A Stunning Backdrop

Alberta in the Movies, 1917–1960
Reviewed by Alison Gillmor Posted May 21, 2024

The title of this comprehensive book, which looks at more than four decades of moviemaking in Alberta, is partly ironic. As author Mary Graham makes clear, the peaks, plains, and rivers of Alberta are indeed stunning, but they are far more than a backdrop. Graham charts a complex back-andforth between Alberta’s landscapes, resources, film crews, and ordinary citizens, and the Hollywood productions that came in search of the province’s dramatic beauty. 
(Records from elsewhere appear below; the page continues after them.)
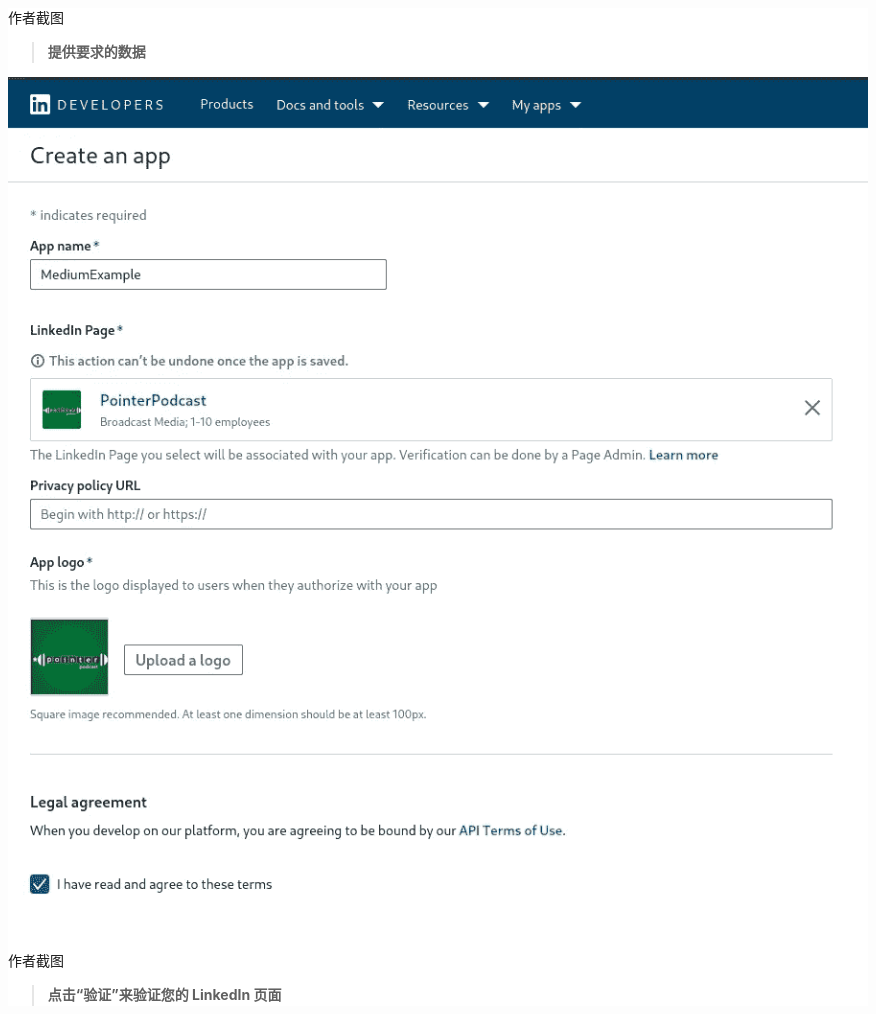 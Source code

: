 作者截图

> **提供要求的数据**

![](img/ff2f4015e1c1ba14dfd9937b6731cd97.png)

作者截图

> **点击“验证”来验证您的 LinkedIn 页面**
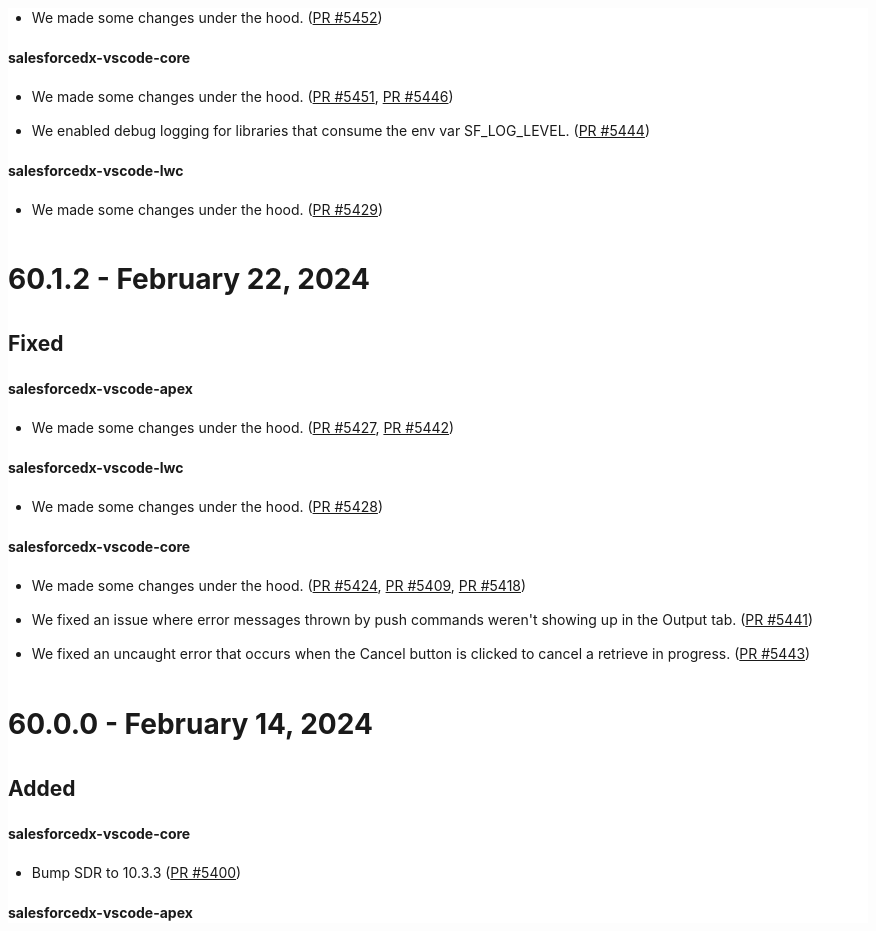 - We made some changes under the hood. ([PR #5452](https://github.com/forcedotcom/salesforcedx-vscode/pull/5452))

#### salesforcedx-vscode-core

- We made some changes under the hood. ([PR #5451](https://github.com/forcedotcom/salesforcedx-vscode/pull/5451), [PR #5446](https://github.com/forcedotcom/salesforcedx-vscode/pull/5446))

- We enabled debug logging for libraries that consume the env var SF_LOG_LEVEL. ([PR #5444](https://github.com/forcedotcom/salesforcedx-vscode/pull/5444))

#### salesforcedx-vscode-lwc

- We made some changes under the hood. ([PR #5429](https://github.com/forcedotcom/salesforcedx-vscode/pull/5429))

# 60.1.2 - February 22, 2024

## Fixed

#### salesforcedx-vscode-apex

- We made some changes under the hood. ([PR #5427](https://github.com/forcedotcom/salesforcedx-vscode/pull/5427), [PR #5442](https://github.com/forcedotcom/salesforcedx-vscode/pull/5442))

#### salesforcedx-vscode-lwc

- We made some changes under the hood. ([PR #5428](https://github.com/forcedotcom/salesforcedx-vscode/pull/5428))

#### salesforcedx-vscode-core

- We made some changes under the hood. ([PR #5424](https://github.com/forcedotcom/salesforcedx-vscode/pull/5424), [PR #5409](https://github.com/forcedotcom/salesforcedx-vscode/pull/5409), [PR #5418](https://github.com/forcedotcom/salesforcedx-vscode/pull/5418))

- We fixed an issue where error messages thrown by push commands weren't showing up in the Output tab. ([PR #5441](https://github.com/forcedotcom/salesforcedx-vscode/pull/5441))

- We fixed an uncaught error that occurs when the Cancel button is clicked to cancel a retrieve in progress. ([PR #5443](https://github.com/forcedotcom/salesforcedx-vscode/pull/5443))

# 60.0.0 - February 14, 2024

## Added

#### salesforcedx-vscode-core

- Bump SDR to 10.3.3 ([PR #5400](https://github.com/forcedotcom/salesforcedx-vscode/pull/5400))

#### salesforcedx-vscode-apex
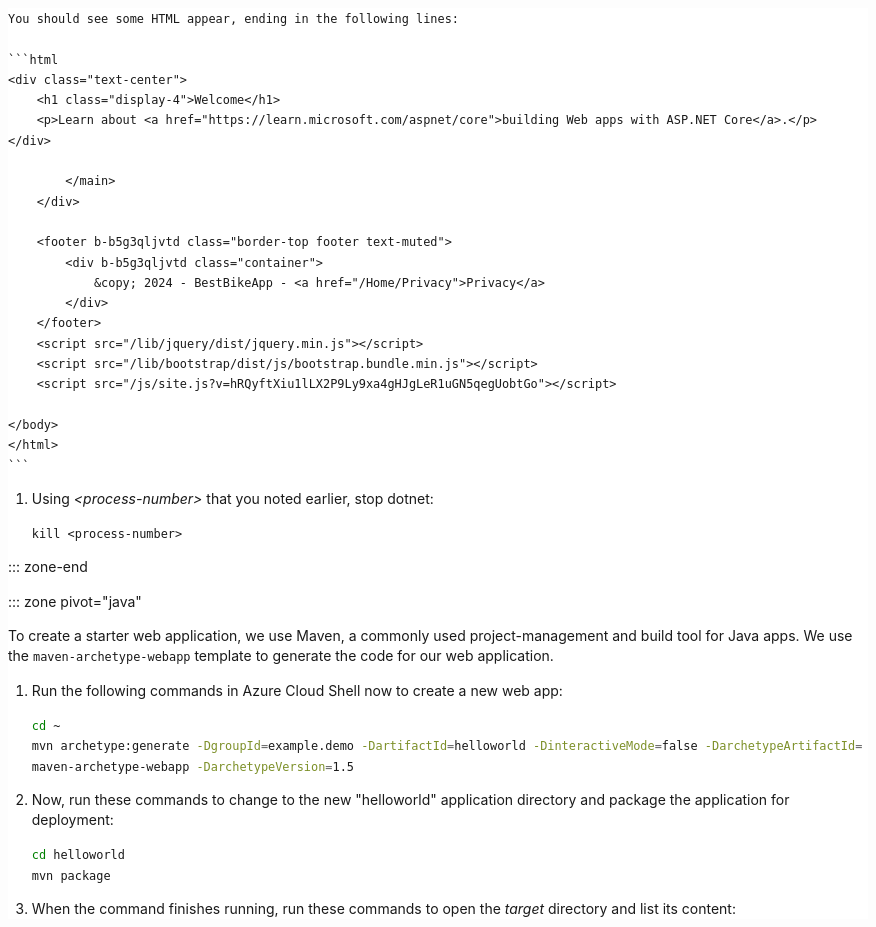     You should see some HTML appear, ending in the following lines:

    ```html
    <div class="text-center">
        <h1 class="display-4">Welcome</h1>
        <p>Learn about <a href="https://learn.microsoft.com/aspnet/core">building Web apps with ASP.NET Core</a>.</p>
    </div>
    
            </main>
        </div>
    
        <footer b-b5g3qljvtd class="border-top footer text-muted">
            <div b-b5g3qljvtd class="container">
                &copy; 2024 - BestBikeApp - <a href="/Home/Privacy">Privacy</a>
            </div>
        </footer>
        <script src="/lib/jquery/dist/jquery.min.js"></script>
        <script src="/lib/bootstrap/dist/js/bootstrap.bundle.min.js"></script>
        <script src="/js/site.js?v=hRQyftXiu1lLX2P9Ly9xa4gHJgLeR1uGN5qegUobtGo"></script>
        
    </body>
    </html>
    ```

1. Using *&lt;process-number>* that you noted earlier, stop dotnet:

    ```azurecli-interactive
    kill <process-number>
    ```

::: zone-end

::: zone pivot="java"

To create a starter web application, we use Maven, a commonly used project-management and build tool for Java apps. We use the `maven-archetype-webapp` template to generate the code for our web application.

1. Run the following commands in Azure Cloud Shell now to create a new web app:

    ```bash
    cd ~
    mvn archetype:generate -DgroupId=example.demo -DartifactId=helloworld -DinteractiveMode=false -DarchetypeArtifactId=maven-archetype-webapp -DarchetypeVersion=1.5
    ```

1. Now, run these commands to change to the new "helloworld" application directory and package the application for deployment:

    ```bash
    cd helloworld
    mvn package
    ```

1. When the command finishes running, run these commands to open the *target* directory and list its content:
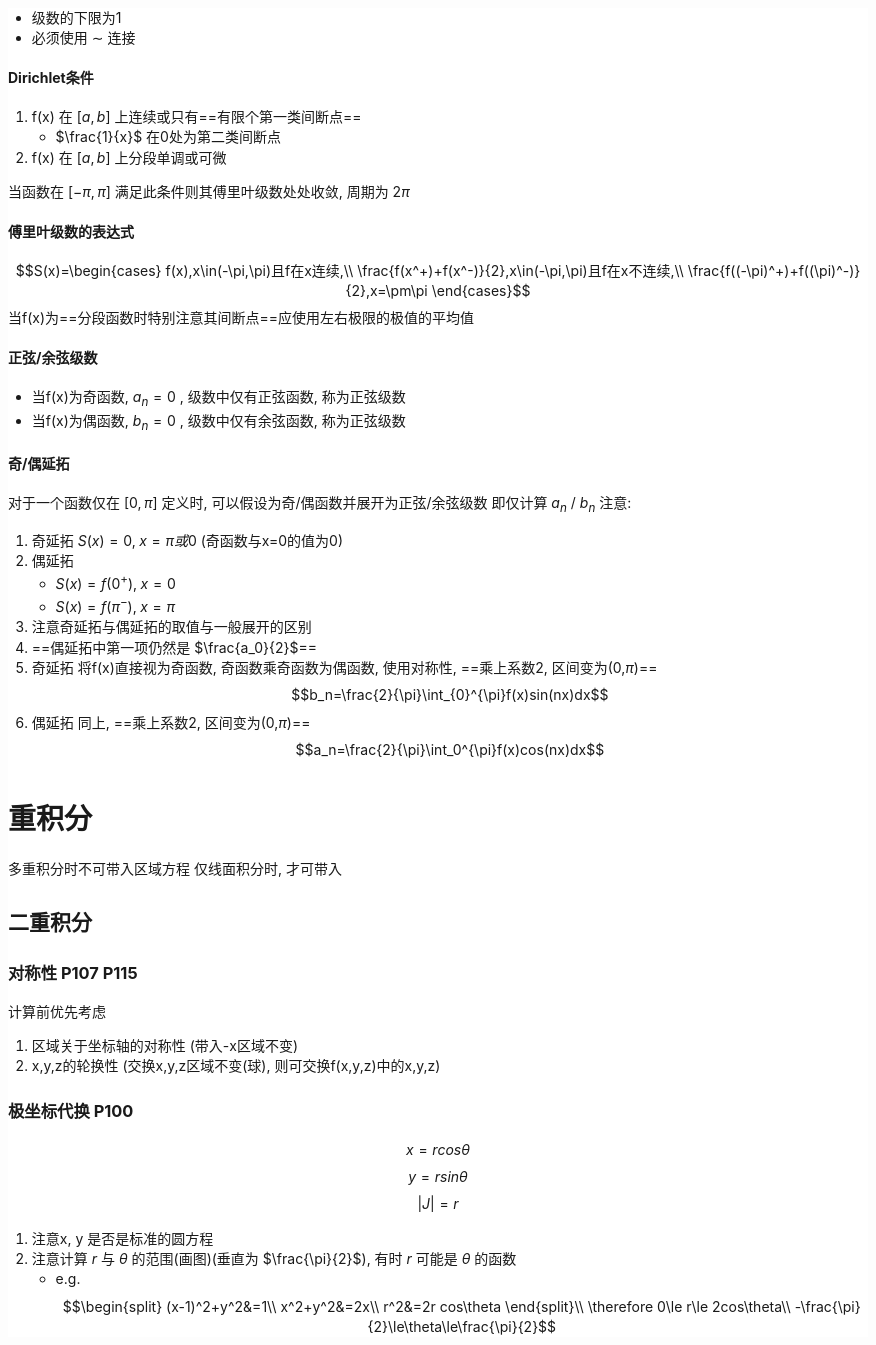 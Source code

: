 * 级数的下限为1
* 必须使用 $\sim$ 连接
#### Dirichlet条件
1. f(x) 在 $[a,b]$ 上连续或只有==有限个第一类间断点==
    * $\frac{1}{x}$ 在0处为第二类间断点
2. f(x) 在 $[a,b]$ 上分段单调或可微

当函数在 $[-\pi,\pi]$ 满足此条件则其傅里叶级数处处收敛, 周期为 $2\pi$
#### 傅里叶级数的表达式
$$S(x)=\begin{cases}
f(x),x\in(-\pi,\pi)且f在x连续,\\
\frac{f(x^+)+f(x^-)}{2},x\in(-\pi,\pi)且f在x不连续,\\
\frac{f((-\pi)^+)+f((\pi)^-)}{2},x=\pm\pi
\end{cases}$$
当f(x)为==分段函数时特别注意其间断点==应使用左右极限的极值的平均值
#### 正弦/余弦级数
* 当f(x)为奇函数, $a_n=0$ , 级数中仅有正弦函数, 称为正弦级数
* 当f(x)为偶函数, $b_n=0$ , 级数中仅有余弦函数, 称为正弦级数
#### 奇/偶延拓
对于一个函数仅在 $[0,\pi]$ 定义时, 可以假设为奇/偶函数并展开为正弦/余弦级数
即仅计算 $a_n$ / $b_n$
注意:
1. 奇延拓 $S(x)=0,\;x=\pi 或 0$ (奇函数与x=0的值为0)
2. 偶延拓
    * $S(x)=f(0^+),\;x=0$
    * $S(x)=f(\pi^-),\;x=\pi$
3. 注意奇延拓与偶延拓的取值与一般展开的区别
4. ==偶延拓中第一项仍然是 $\frac{a_0}{2}$==
5. 奇延拓
将f(x)直接视为奇函数, 奇函数乘奇函数为偶函数, 使用对称性, ==乘上系数2, 区间变为(0,$\pi$)== $$b_n=\frac{2}{\pi}\int_{0}^{\pi}f(x)sin(nx)dx$$
6. 偶延拓
同上, ==乘上系数2, 区间变为(0,$\pi$)==
 $$a_n=\frac{2}{\pi}\int_0^{\pi}f(x)cos(nx)dx$$
# 重积分
多重积分时不可带入区域方程
仅线面积分时, 才可带入
## 二重积分
### 对称性 P107 P115
计算前优先考虑
1. 区域关于坐标轴的对称性
(带入-x区域不变)
2. x,y,z的轮换性
(交换x,y,z区域不变(球), 则可交换f(x,y,z)中的x,y,z)
### 极坐标代换 P100
$$x=r cos\theta$$
$$y=r sin\theta$$
$$|J|=r$$
1. 注意x, y 是否是标准的圆方程
2. 注意计算 $r$ 与 $\theta$ 的范围(画图)(垂直为 $\frac{\pi}{2}$), 有时 $r$ 可能是 $\theta$ 的函数
    * e.g.
    $$\begin{split}
    (x-1)^2+y^2&=1\\
    x^2+y^2&=2x\\
    r^2&=2r cos\theta
    \end{split}\\
    \therefore 0\le r\le 2cos\theta\\
    -\frac{\pi}{2}\le\theta\le\frac{\pi}{2}$$
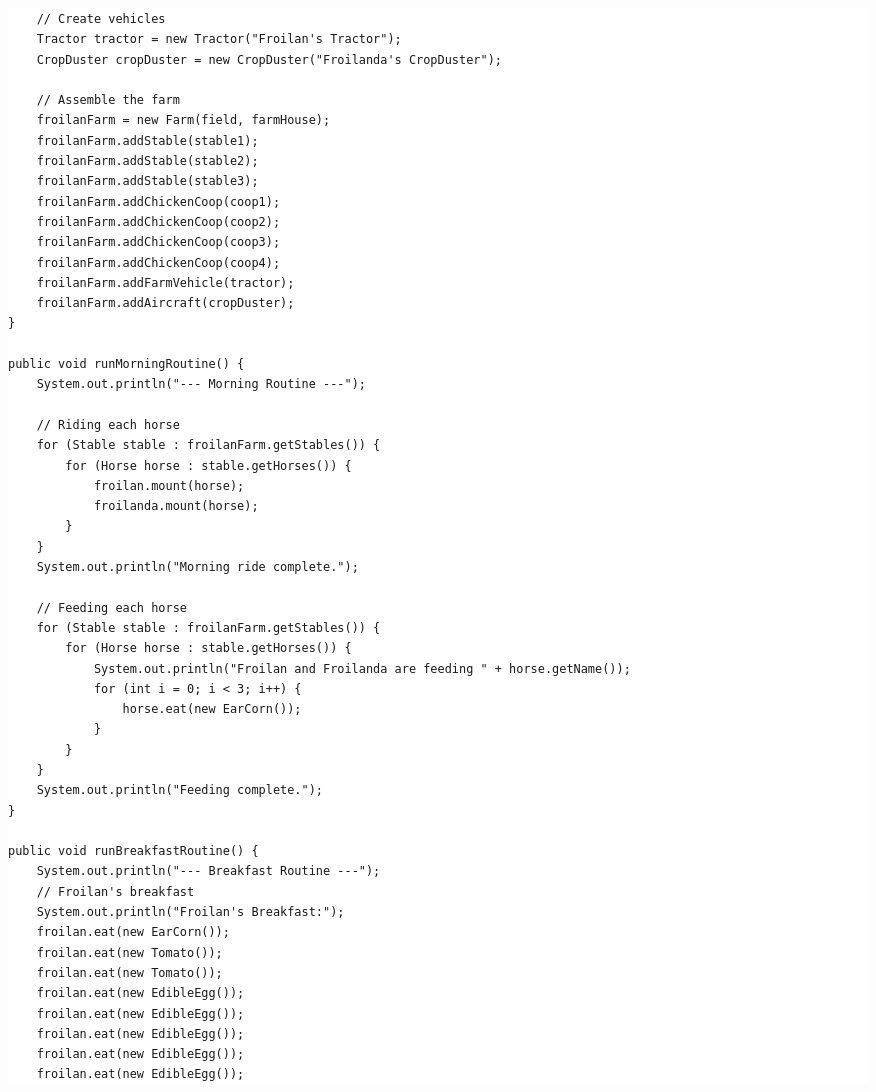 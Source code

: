         // Create vehicles
        Tractor tractor = new Tractor("Froilan's Tractor");
        CropDuster cropDuster = new CropDuster("Froilanda's CropDuster");

        // Assemble the farm
        froilanFarm = new Farm(field, farmHouse);
        froilanFarm.addStable(stable1);
        froilanFarm.addStable(stable2);
        froilanFarm.addStable(stable3);
        froilanFarm.addChickenCoop(coop1);
        froilanFarm.addChickenCoop(coop2);
        froilanFarm.addChickenCoop(coop3);
        froilanFarm.addChickenCoop(coop4);
        froilanFarm.addFarmVehicle(tractor);
        froilanFarm.addAircraft(cropDuster);
    }

    public void runMorningRoutine() {
        System.out.println("--- Morning Routine ---");

        // Riding each horse
        for (Stable stable : froilanFarm.getStables()) {
            for (Horse horse : stable.getHorses()) {
                froilan.mount(horse);
                froilanda.mount(horse);
            }
        }
        System.out.println("Morning ride complete.");

        // Feeding each horse
        for (Stable stable : froilanFarm.getStables()) {
            for (Horse horse : stable.getHorses()) {
                System.out.println("Froilan and Froilanda are feeding " + horse.getName());
                for (int i = 0; i < 3; i++) {
                    horse.eat(new EarCorn());
                }
            }
        }
        System.out.println("Feeding complete.");
    }

    public void runBreakfastRoutine() {
        System.out.println("--- Breakfast Routine ---");
        // Froilan's breakfast
        System.out.println("Froilan's Breakfast:");
        froilan.eat(new EarCorn());
        froilan.eat(new Tomato());
        froilan.eat(new Tomato());
        froilan.eat(new EdibleEgg());
        froilan.eat(new EdibleEgg());
        froilan.eat(new EdibleEgg());
        froilan.eat(new EdibleEgg());
        froilan.eat(new EdibleEgg());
Graham, a journalist and film historian, has done extensive research, digging deep into primary documents and archival photographs. She gives detailed summaries and behind-the-scenes stories of more than forty films shot in Alberta, while discussing how these American — and, occasionally, British — productions affected ranching communities, mountain towns, and the Indigenous peoples who lived in and around the southern Alberta foothills. 

There is a great deal of raw information here. It can become repetitive, partly because the films themselves were often repetitive, especially in the early days of the so-called “Northwest melodramas,” which were almost always packed with menaced wilderness waifs, wrongly accused fugitives, sinister French-Canadian trappers, and upstanding Mounties (sometimes with “a curious tendency to burst into song”). 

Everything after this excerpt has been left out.